Throughout the course of making these models, we’ve learned that
there are many ways to improve a model, such as only using important
predictors, or watching out for instances of overfitting or
underfitting. Aside from that, we’ve also discovered that there are many
tools that may help us in choosing important predictors, such as looking
at a model’s summary, using stepwise models, and plotting out varImp.

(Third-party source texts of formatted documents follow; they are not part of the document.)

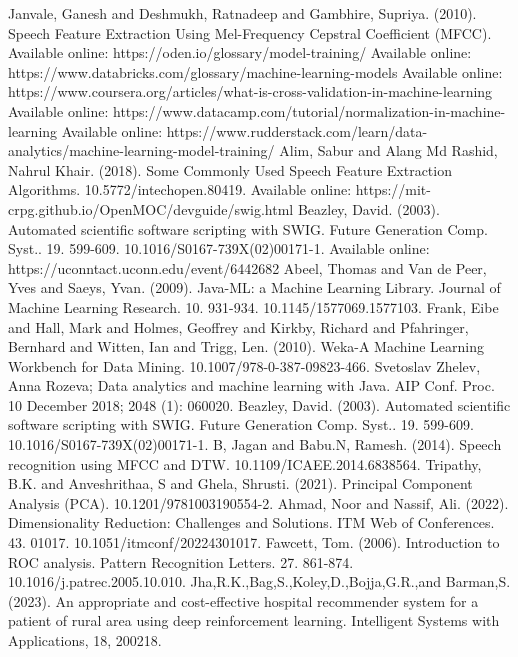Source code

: \documentclass[english,12pt,oneside,a4paper]{article}
\begin{document}
\begin{thebibliography}{15}
		Janvale, Ganesh and Deshmukh, Ratnadeep and Gambhire, Supriya. (2010). Speech Feature Extraction Using Mel-Frequency Cepstral Coefficient (MFCC). 
		Available online:
		https://oden.io/glossary/model-training/
		Available online:
		https://www.databricks.com/glossary/machine-learning-models
		Available online:
		https://www.coursera.org/articles/what-is-cross-validation-in-machine-learning
		Available online:
		https://www.datacamp.com/tutorial/normalization-in-machine-learning
		Available online:
		https://www.rudderstack.com/learn/data-analytics/machine-learning-model-training/
		Alim, Sabur and Alang Md Rashid, Nahrul Khair. (2018). Some Commonly Used Speech Feature Extraction Algorithms. 10.5772/intechopen.80419. 
		Available online:
		https://mit-crpg.github.io/OpenMOC/devguide/swig.html
		Beazley, David. (2003). Automated scientific software scripting with SWIG. Future Generation Comp. Syst.. 19. 599-609. 10.1016/S0167-739X(02)00171-1. 
		Available online:
		https://uconntact.uconn.edu/event/6442682
		Abeel, Thomas and Van de Peer, Yves and Saeys, Yvan. (2009). Java-ML: a Machine Learning Library. Journal of Machine Learning Research. 10. 931-934. 10.1145/1577069.1577103. 
		Frank, Eibe and Hall, Mark and Holmes, Geoffrey and Kirkby, Richard and Pfahringer, Bernhard and Witten, Ian and Trigg, Len. (2010). Weka-A Machine Learning Workbench for Data Mining. 10.1007/978-0-387-09823-466. 
		Svetoslav Zhelev, Anna Rozeva; Data analytics and machine learning with Java. AIP Conf. Proc. 10 December 2018; 2048 (1): 060020.
		Beazley, David. (2003). Automated scientific software scripting with SWIG. Future Generation Comp. Syst.. 19. 599-609. 10.1016/S0167-739X(02)00171-1. 
		B, Jagan and Babu.N, Ramesh. (2014). Speech recognition using MFCC and DTW. 10.1109/ICAEE.2014.6838564.
		Tripathy, B.K. and Anveshrithaa, S and Ghela, Shrusti. (2021). Principal Component Analysis (PCA). 10.1201/9781003190554-2. 
		Ahmad, Noor and Nassif, Ali. (2022). Dimensionality Reduction: Challenges and Solutions. ITM Web of Conferences. 43. 01017. 10.1051/itmconf/20224301017. 
		Fawcett, Tom. (2006). Introduction to ROC analysis. Pattern Recognition Letters. 27. 861-874. 10.1016/j.patrec.2005.10.010. 
		Jha,R.K.,Bag,S.,Koley,D.,Bojja,G.R.,and Barman,S. (2023). An appropriate and cost-effective hospital recommender system for a patient of rural area using deep reinforcement learning. Intelligent Systems with Applications, 18, 200218.

\end{thebibliography}
\end{document}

We can also conclude that different models can be used depending on what we’re looking for. For example, KNN can only use numerical variables, which explains why its score is quite terrible in our case, since we have a lot of categorical variables. Meanwhile, if we’d like a set of interpretable rules rather than immediate predictions, we can use the Decision Tree.
We can conclude that the biggest contributing factors of a passenger’s survival is their Sex, followed by their Fare, Age, and then Class. It would seem that female passengers were prioritized during the evacuation process, causing their survival probabilities to be higher. What’s probably most interesting to me personally is that fare seems to affect a passenger’s likelihood of surviving more than their class. Through this analysis and the creation of these models, we can safely say that gender as well as socioeconomic status was a big factor during the evacuation of passengers on the Titanic.